_TASK PROMPT_
Only the lines from the start of the entries up to and including the line with "This is the" should be written out, exactly as they stand.
---------- WORKING DATA
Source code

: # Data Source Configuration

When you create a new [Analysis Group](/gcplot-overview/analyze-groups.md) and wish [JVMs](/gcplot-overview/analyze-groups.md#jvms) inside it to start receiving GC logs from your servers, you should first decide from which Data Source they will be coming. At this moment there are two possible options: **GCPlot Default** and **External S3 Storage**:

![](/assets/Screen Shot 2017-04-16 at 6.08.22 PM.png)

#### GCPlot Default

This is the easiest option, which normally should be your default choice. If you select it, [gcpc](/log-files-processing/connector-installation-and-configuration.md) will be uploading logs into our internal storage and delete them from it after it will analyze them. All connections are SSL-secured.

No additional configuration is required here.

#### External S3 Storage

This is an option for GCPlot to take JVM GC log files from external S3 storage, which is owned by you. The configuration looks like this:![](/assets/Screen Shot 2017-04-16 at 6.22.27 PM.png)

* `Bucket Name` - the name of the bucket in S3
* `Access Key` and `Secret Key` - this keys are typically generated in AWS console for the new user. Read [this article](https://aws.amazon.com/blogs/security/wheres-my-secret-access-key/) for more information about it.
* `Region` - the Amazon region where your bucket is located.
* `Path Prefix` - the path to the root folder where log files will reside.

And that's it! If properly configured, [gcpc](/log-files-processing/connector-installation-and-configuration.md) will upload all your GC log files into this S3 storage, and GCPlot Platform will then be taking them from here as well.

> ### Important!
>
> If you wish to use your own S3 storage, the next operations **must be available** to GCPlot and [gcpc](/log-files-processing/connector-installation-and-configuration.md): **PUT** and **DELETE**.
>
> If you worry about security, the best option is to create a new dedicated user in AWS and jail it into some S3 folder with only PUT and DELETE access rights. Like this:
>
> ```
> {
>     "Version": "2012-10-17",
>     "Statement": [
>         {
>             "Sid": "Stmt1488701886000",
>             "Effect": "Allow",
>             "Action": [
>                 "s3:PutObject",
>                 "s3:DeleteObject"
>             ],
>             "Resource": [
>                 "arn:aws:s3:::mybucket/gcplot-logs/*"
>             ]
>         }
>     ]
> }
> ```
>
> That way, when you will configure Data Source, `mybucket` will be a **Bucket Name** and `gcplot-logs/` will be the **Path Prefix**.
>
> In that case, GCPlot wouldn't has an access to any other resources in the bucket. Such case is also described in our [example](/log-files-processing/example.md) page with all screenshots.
--------------------
_TASK OUTPUT_
Source code

: # Data Source Configuration

When you create a new [Analysis Group](/gcplot-overview/analyze-groups.md) and wish [JVMs](/gcplot-overview/analyze-groups.md#jvms) inside it to start receiving GC logs from your servers, you should first decide from which Data Source they will be coming. At this moment there are two possible options: **GCPlot Default** and **External S3 Storage**:

![](/assets/Screen Shot 2017-04-16 at 6.08.22 PM.png)

#### GCPlot Default

This is the easiest option, which normally should be your default choice. If you select it, [gcpc](/log-files-processing/connector-installation-and-configuration.md) will be uploading logs into our internal storage and delete them from it after it will analyze them. All connections are SSL-secured.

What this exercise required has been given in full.